* _Instructions for the task_:
Nothing but the lines holding the string "rates" should appear in the answer. Copy them from the entries.

--- START ---

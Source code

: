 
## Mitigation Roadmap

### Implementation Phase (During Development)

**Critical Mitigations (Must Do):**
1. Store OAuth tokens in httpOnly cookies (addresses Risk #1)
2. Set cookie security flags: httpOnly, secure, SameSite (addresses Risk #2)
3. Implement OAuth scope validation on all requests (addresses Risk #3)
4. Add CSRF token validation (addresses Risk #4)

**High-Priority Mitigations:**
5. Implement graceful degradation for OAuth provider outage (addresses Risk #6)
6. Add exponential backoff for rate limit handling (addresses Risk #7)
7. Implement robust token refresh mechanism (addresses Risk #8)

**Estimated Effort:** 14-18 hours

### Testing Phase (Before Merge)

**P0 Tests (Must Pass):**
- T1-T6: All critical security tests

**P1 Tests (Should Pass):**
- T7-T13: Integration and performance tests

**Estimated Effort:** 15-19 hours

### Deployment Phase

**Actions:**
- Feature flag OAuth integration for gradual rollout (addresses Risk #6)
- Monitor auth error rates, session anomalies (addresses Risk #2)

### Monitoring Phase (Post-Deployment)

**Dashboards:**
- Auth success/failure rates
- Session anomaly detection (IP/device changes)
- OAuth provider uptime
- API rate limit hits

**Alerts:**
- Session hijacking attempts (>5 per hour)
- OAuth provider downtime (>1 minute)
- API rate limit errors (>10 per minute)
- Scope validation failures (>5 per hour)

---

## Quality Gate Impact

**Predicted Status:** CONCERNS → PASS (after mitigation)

--- END ---

* _Output for this task_:
- Monitor auth error rates, session anomalies (addresses Risk #2)
- Auth success/failure rates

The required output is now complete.